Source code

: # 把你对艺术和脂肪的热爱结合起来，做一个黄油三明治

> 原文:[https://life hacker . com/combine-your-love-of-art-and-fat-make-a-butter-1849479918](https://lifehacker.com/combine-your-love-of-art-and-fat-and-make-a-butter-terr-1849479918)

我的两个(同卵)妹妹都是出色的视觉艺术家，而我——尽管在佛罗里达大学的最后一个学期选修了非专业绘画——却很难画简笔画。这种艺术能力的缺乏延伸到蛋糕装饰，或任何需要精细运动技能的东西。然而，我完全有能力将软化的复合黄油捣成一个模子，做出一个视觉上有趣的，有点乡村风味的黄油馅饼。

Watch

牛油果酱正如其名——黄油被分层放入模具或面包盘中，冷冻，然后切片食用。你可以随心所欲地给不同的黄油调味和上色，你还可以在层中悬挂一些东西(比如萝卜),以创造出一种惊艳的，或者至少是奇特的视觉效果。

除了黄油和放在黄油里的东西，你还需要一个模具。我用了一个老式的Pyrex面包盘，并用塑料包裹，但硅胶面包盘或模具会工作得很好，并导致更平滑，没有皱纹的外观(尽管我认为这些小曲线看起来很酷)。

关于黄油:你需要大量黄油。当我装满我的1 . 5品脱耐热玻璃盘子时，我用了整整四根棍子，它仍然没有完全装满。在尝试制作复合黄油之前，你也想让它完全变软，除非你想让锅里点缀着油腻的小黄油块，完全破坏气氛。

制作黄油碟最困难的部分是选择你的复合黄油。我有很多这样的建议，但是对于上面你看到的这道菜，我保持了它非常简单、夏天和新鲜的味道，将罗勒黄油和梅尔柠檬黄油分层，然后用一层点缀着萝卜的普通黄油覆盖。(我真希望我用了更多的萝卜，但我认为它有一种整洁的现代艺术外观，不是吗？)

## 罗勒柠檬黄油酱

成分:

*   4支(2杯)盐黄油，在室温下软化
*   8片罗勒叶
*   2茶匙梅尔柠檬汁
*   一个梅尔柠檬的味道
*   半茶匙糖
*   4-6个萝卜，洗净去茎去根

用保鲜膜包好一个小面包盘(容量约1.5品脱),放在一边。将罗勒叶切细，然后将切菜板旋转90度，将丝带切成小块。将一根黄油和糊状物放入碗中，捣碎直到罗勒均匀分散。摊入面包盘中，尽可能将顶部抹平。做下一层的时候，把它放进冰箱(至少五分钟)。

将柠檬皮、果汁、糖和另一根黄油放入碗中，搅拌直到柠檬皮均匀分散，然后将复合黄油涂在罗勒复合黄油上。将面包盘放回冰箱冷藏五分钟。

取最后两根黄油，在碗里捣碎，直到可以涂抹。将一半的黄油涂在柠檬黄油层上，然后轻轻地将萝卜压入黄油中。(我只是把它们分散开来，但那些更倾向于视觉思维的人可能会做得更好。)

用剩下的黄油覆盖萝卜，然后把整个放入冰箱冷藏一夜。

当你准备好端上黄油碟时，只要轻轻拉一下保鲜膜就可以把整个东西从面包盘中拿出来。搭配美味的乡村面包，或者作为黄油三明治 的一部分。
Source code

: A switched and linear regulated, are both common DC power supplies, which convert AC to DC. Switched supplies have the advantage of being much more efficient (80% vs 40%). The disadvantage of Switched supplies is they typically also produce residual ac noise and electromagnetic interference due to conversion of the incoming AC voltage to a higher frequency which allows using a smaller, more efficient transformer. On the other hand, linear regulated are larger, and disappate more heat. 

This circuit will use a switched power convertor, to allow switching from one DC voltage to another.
--
WHAT TO WORK ON » Lines that contain the string "power" should be copied from the material above.

OUTPUT FOR THIS EXERCISE »
: A switched and linear regulated, are both common DC power supplies, which convert AC to DC. Switched supplies have the advantage of being much more efficient (80% vs 40%). The disadvantage of Switched supplies is they typically also produce residual ac noise and electromagnetic interference due to conversion of the incoming AC voltage to a higher frequency which allows using a smaller, more efficient transformer. On the other hand, linear regulated are larger, and disappate more heat. 
This circuit will use a switched power convertor, to allow switching from one DC voltage to another.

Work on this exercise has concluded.